- Task to carry out -
Look through the entries for the string "work" and copy every line where it shows up.

- Data supplied -
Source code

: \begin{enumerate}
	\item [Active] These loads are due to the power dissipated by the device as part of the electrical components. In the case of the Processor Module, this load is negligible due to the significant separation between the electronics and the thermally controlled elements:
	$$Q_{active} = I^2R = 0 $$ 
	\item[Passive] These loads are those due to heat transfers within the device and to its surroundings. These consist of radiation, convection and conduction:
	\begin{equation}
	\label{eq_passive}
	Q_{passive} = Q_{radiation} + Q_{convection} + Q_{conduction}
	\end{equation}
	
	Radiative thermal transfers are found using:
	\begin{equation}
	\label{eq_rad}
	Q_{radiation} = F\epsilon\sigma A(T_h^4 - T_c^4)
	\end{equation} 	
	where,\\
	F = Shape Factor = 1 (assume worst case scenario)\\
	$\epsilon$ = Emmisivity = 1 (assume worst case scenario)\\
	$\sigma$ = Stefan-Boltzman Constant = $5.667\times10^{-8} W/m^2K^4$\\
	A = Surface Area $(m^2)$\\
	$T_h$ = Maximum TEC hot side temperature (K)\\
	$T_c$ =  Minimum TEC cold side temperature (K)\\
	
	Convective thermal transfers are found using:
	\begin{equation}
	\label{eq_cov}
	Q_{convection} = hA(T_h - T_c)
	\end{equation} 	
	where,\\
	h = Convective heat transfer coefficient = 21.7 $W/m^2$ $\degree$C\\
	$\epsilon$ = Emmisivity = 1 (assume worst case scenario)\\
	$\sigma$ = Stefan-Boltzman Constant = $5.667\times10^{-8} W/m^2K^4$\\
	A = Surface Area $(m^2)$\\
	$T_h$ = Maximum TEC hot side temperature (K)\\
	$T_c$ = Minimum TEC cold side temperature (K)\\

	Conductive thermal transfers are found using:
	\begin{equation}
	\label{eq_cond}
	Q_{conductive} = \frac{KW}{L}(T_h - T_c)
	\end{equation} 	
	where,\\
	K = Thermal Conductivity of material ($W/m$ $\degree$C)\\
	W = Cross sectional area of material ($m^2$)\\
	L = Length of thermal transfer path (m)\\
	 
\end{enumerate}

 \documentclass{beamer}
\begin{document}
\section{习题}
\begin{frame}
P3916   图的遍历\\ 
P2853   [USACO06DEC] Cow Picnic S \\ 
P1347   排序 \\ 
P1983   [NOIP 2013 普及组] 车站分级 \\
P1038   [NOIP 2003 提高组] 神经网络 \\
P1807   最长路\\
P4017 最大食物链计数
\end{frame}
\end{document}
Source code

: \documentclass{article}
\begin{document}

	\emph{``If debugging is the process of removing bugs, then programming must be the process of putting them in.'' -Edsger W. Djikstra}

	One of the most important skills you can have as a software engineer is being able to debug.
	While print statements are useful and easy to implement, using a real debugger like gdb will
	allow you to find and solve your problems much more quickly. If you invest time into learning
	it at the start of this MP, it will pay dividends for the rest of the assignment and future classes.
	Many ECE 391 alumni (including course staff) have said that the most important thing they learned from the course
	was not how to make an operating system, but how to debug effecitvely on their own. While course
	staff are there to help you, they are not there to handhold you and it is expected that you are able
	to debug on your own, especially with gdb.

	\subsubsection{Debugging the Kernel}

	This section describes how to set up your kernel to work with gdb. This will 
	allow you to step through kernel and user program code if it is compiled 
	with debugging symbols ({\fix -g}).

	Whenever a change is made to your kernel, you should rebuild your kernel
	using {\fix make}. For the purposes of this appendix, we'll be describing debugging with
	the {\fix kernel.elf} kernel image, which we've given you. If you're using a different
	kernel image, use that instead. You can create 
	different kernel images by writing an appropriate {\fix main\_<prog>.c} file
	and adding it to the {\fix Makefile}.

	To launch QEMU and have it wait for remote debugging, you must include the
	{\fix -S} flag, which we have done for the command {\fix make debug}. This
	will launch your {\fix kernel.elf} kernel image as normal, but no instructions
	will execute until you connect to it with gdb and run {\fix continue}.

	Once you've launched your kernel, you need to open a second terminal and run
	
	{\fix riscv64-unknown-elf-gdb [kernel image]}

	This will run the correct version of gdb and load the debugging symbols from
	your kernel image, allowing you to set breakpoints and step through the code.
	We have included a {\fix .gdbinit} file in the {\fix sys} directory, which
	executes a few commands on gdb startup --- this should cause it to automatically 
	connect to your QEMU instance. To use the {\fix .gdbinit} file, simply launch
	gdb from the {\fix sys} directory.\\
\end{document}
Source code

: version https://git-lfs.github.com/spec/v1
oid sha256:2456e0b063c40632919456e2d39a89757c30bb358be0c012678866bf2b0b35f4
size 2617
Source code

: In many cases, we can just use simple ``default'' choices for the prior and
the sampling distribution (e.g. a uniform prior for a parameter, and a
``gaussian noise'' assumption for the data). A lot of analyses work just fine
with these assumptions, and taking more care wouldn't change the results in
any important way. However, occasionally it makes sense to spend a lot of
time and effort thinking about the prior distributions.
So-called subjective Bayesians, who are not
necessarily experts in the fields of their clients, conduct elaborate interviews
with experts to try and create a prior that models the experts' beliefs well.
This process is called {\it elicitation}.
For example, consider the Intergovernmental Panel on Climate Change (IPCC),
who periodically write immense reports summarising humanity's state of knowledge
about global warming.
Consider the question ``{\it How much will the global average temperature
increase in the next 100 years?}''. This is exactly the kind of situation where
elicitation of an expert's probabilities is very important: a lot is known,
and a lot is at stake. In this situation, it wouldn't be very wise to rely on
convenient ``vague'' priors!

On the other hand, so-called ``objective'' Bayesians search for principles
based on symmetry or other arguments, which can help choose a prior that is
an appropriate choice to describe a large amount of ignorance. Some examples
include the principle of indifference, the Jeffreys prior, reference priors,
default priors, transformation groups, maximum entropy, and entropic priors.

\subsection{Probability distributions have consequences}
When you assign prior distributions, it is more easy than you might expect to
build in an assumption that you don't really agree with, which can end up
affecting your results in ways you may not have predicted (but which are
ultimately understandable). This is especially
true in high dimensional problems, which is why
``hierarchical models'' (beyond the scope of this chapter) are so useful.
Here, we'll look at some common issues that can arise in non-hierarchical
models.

- Solution -
	This section describes how to set up your kernel to work with gdb. This will 
``gaussian noise'' assumption for the data). A lot of analyses work just fine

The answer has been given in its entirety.